### Problem to solve
Filter task. Return each line of the material that holds the string "transformed".

### Exercise material
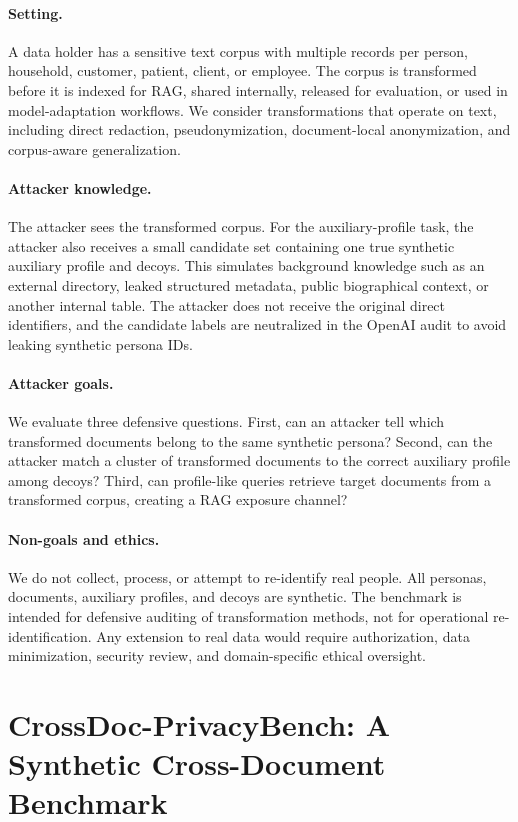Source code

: \documentclass{article}
\newcommand{\bench}{CrossDoc-PrivacyBench}
\begin{document}
\paragraph{Setting.}
A data holder has a sensitive text corpus with multiple records per person, household, customer, patient, client, or employee.
The corpus is transformed before it is indexed for RAG, shared internally, released for evaluation, or used in model-adaptation workflows.
We consider transformations that operate on text, including direct redaction, pseudonymization, document-local anonymization, and corpus-aware generalization.

\paragraph{Attacker knowledge.}
The attacker sees the transformed corpus.
For the auxiliary-profile task, the attacker also receives a small candidate set containing one true synthetic auxiliary profile and decoys.
This simulates background knowledge such as an external directory, leaked structured metadata, public biographical context, or another internal table.
The attacker does not receive the original direct identifiers, and the candidate labels are neutralized in the OpenAI audit to avoid leaking synthetic persona IDs.

\paragraph{Attacker goals.}
We evaluate three defensive questions.
First, can an attacker tell which transformed documents belong to the same synthetic persona?
Second, can the attacker match a cluster of transformed documents to the correct auxiliary profile among decoys?
Third, can profile-like queries retrieve target documents from a transformed corpus, creating a RAG exposure channel?

\paragraph{Non-goals and ethics.}
We do not collect, process, or attempt to re-identify real people.
All personas, documents, auxiliary profiles, and decoys are synthetic.
The benchmark is intended for defensive auditing of transformation methods, not for operational re-identification.
Any extension to real data would require authorization, data minimization, security review, and domain-specific ethical oversight.

\section{\bench: A Synthetic Cross-Document Benchmark}
\end{document}
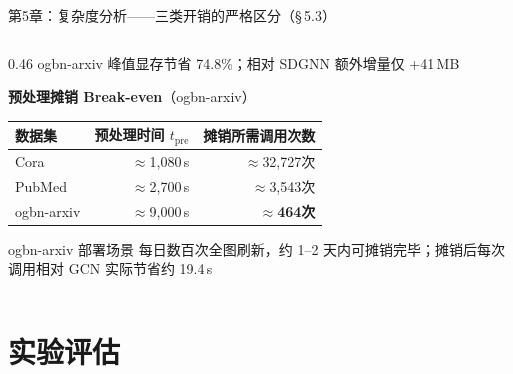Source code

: \documentclass[aspectratio=169,9pt,xcolor=dvipsnames]{beamer}
\newcommand{\highlight}[1]{\textcolor{myred}{\textbf{#1}}}
\newcommand{\blue}[1]{\textcolor{mynavy}{#1}}
\begin{document}
\begin{frame}{第5章：复杂度分析——三类开销的严格区分（§\,5.3）}
\begin{columns}[T]
\begin{column}{0.46\textwidth}
  \vspace{0.05cm}
  ogbn-arxiv 峰值显存节省 \blue{74.8\%}；相对 SDGNN 额外增量仅 +41\,MB

  \vspace{0.2cm}
  \textbf{\blue{预处理摊销 Break-even}}（ogbn-arxiv）

  \vspace{0.05cm}
  \small
  \begin{tabular}{lrr}
    \toprule
    数据集 & 预处理时间 $t_{\mathrm{pre}}$ & 摊销所需调用次数 \\
    \midrule
    Cora       & $\approx$1,080\,s & $\approx$32,727次 \\
    PubMed     & $\approx$2,700\,s & $\approx$3,543次 \\
    ogbn-arxiv & $\approx$9,000\,s & \highlight{$\approx$464次} \\
    \bottomrule
  \end{tabular}

  \vspace{0.1cm}
  \begin{alertblock}{ ogbn-arxiv 部署场景}
       每日数百次全图刷新，约 1--2 天内可摊销完毕；摊销后每次调用相对 GCN 实际节省约 \blue{19.4\,s}
  \end{alertblock}
\end{column}
\end{columns}
\end{frame}

\section{实验评估}
\end{document}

### Written answer
The corpus is transformed before it is indexed for RAG, shared internally, released for evaluation, or used in model-adaptation workflows.
The attacker sees the transformed corpus.
First, can an attacker tell which transformed documents belong to the same synthetic persona?
Second, can the attacker match a cluster of transformed documents to the correct auxiliary profile among decoys?
Third, can profile-like queries retrieve target documents from a transformed corpus, creating a RAG exposure channel?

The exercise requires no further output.